───── DATA TO USE

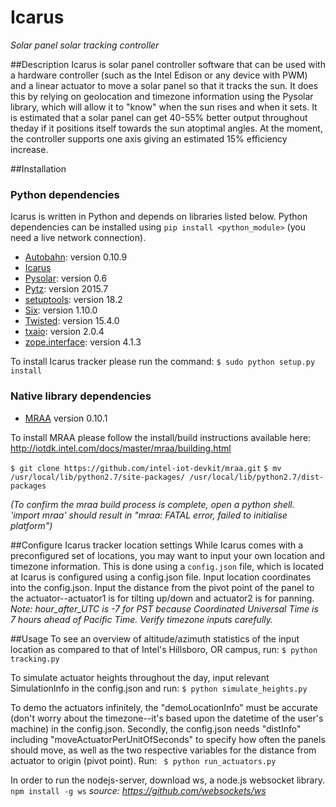 # **Icarus**
*Solar panel solar tracking controller*

##Description
Icarus is solar panel controller software that can be used with a hardware
controller (such as the Intel Edison or any device with PWM) and a linear
actuator to move a solar panel so that it tracks the sun. It does this by
relying on geolocation and timezone information using the Pysolar library,
which will allow it to "know" when the sun rises and when it sets. It is
estimated that a solar panel can get 40-55% better output throughout theday if
it positions itself towards the sun atoptimal angles. At the moment, the
controller supports one axis giving an estimated 15% efficiency increase. 

##Installation

### Python dependencies
Icarus is written in Python and depends on libraries listed below.
Python dependencies can be installed using `pip install <python_module>`
(you need a live network connection).
* [Autobahn](http://autobahn.ws/python/): version 0.10.9
* [Icarus](https://github.com/tripzero/icarus)
* [Pysolar](http://pysolar.org/): version 0.6
* [Pytz](http://pytz.sourceforge.net/): version 2015.7
* [setuptools](https://pypi.python.org/pypi/setuptools): version 18.2
* [Six](https://pypi.python.org/pypi/six): version 1.10.0
* [Twisted](https://twistedmatrix.com/): version 15.4.0
* [txaio](https://pypi.python.org/pypi/txaio): version 2.0.4
* [zope.interface](https://pypi.python.org/pypi/zope.interface): version 4.1.3


To install Icarus tracker please run the command:
 ``` $ sudo python setup.py install ```
 
### Native library dependencies
* [MRAA](http://iotdk.intel.com/docs/master/mraa/) version 0.10.1

To install MRAA please follow the install/build instructions available here:
http://iotdk.intel.com/docs/master/mraa/building.html

```$ git clone https://github.com/intel-iot-devkit/mraa.git```
```$ mv /usr/local/lib/python2.7/site-packages/ /usr/local/lib/python2.7/dist-packages```

*(To confirm the mraa build process is complete, open a python shell. 'import
mraa' should result in "mraa: FATAL error, failed to initialise platform")*

##Configure Icarus tracker location settings
While Icarus comes with a preconfigured set of locations, you may want to input
your own location and timezone information. This is done using a
```config.json``` file, which is located at Icarus is configured using a config.json file. 
Input location coordinates into the config.json. Input the distance from the
pivot point of the panel to the actuator--actuator1 is for tilting up/down and
actuator2 is for panning.
*Note: hour_after_UTC is -7 for PST because Coordinated Universal Time is 7
hours ahead of Pacific Time. Verify timezone inputs carefully.*

##Usage
To see an overview of altitude/azimuth statistics of the input location as
compared to that of Intel's Hillsboro, OR campus, run: ```$ python tracking.py```


To simulate actuator heights throughout the day, input relevant SimulationInfo in the config.json and run:
```$ python simulate_heights.py```

To demo the actuators infinitely, the "demoLocationInfo" must be accurate
(don't worry about the timezone--it's based upon the datetime of the user's
machine) in the config.json. Secondly, the config.json needs "distInfo"
including "moveActuatorPerUnitOfSeconds" to specify how often the panels should
move, as well as the two respective variables for the distance from actuator to
origin (pivot point). Run: 
``` $ python run_actuators.py```


In order to run the nodejs-server, download ws, a node.js websocket library. ```npm install -g ws```
*source: https://github.com/websockets/ws*
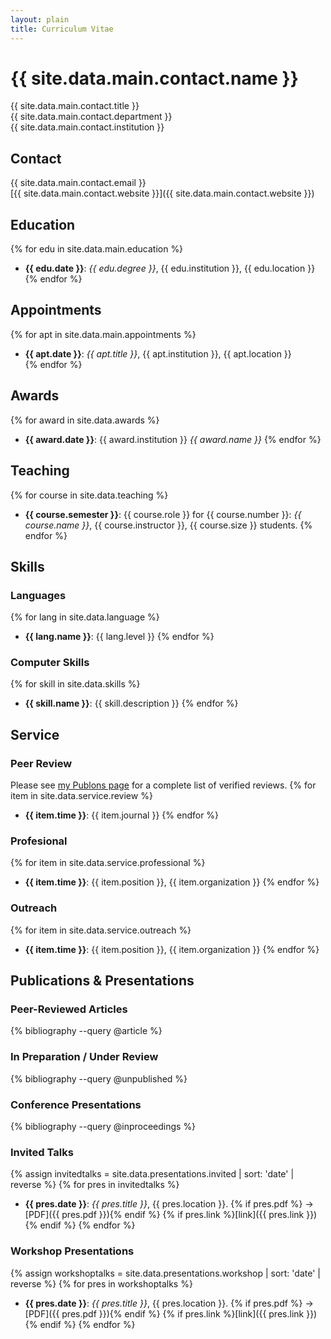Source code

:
```yaml
---
layout: plain
title: Curriculum Vitae
---
```


# {{ site.data.main.contact.name }}
{{ site.data.main.contact.title }}  
{{ site.data.main.contact.department }}  
{{ site.data.main.contact.institution }}  

## Contact ##
{{ site.data.main.contact.email }}  
[{{ site.data.main.contact.website }}]({{ site.data.main.contact.website }})

## Education ##
{% for edu in site.data.main.education %}
* __{{ edu.date }}__: _{{ edu.degree }}_, {{ edu.institution }}, {{ edu.location }}
{% endfor %}

## Appointments ##
{% for apt in site.data.main.appointments %}
* __{{ apt.date }}__: _{{ apt.title }}_, {{ apt.institution }}, {{ apt.location }}    
{% endfor %}

## Awards ##
{% for award in site.data.awards %}
*  __{{ award.date }}__: {{ award.institution }} _{{ award.name }}_
{% endfor %}

## Teaching

{% for course in site.data.teaching %}
*  __{{ course.semester }}__: {{ course.role }} for {{ course.number }}: _{{ course.name }}_, {{ course.instructor }}, {{ course.size }} students.
{% endfor %}

## Skills ##

### Languages

{% for lang in site.data.language %}
* __{{ lang.name }}__: {{ lang.level }}
{% endfor %}

### Computer Skills

{% for skill in site.data.skills %}
* **{{ skill.name }}**: {{ skill.description }}
{% endfor %}

## Service ##

### Peer Review ###

Please see [my Publons page](publons.com/a/1468228/) for a complete list of verified reviews.
{% for item in site.data.service.review %}
* __{{ item.time }}__: {{ item.journal }}
{% endfor %}

### Profesional ###
{% for item in site.data.service.professional %}
* __{{ item.time }}__: {{ item.position }}, {{ item.organization }}
{% endfor %}

### Outreach ###
{% for item in site.data.service.outreach %}
* __{{ item.time }}__: {{ item.position }}, {{ item.organization }}
{% endfor %}

## Publications & Presentations ##

### Peer-Reviewed Articles ###
{% bibliography  --query @article %}

### In Preparation / Under Review
{% bibliography --query @unpublished %}

### Conference Presentations ###
{% bibliography  --query @inproceedings %}

### Invited Talks ###
{% assign invitedtalks = site.data.presentations.invited | sort: 'date' | reverse %}
{% for pres in invitedtalks %}
* __{{ pres.date }}__: _{{ pres.title }}_, {{ pres.location }}. {% if pres.pdf %} &rarr; [PDF]({{ pres.pdf }}){% endif %} {% if pres.link %}[link]({{ pres.link }}){% endif %}
{% endfor %}

### Workshop Presentations ###
{% assign workshoptalks = site.data.presentations.workshop | sort: 'date' | reverse %}
{% for pres in workshoptalks %}
* __{{ pres.date }}__: _{{ pres.title }}_, {{ pres.location }}. {% if pres.pdf %} &rarr; [PDF]({{ pres.pdf }}){% endif %} {% if pres.link %}[link]({{ pres.link }}){% endif %}
{% endfor %}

──────────

▶ **TASK BRIEF**
Using the listing, copy every line where the word "assign" shows up.

▶ **WRITTEN ANSWER**
{% assign invitedtalks = site.data.presentations.invited | sort: 'date' | reverse %}
{% assign workshoptalks = site.data.presentations.workshop | sort: 'date' | reverse %}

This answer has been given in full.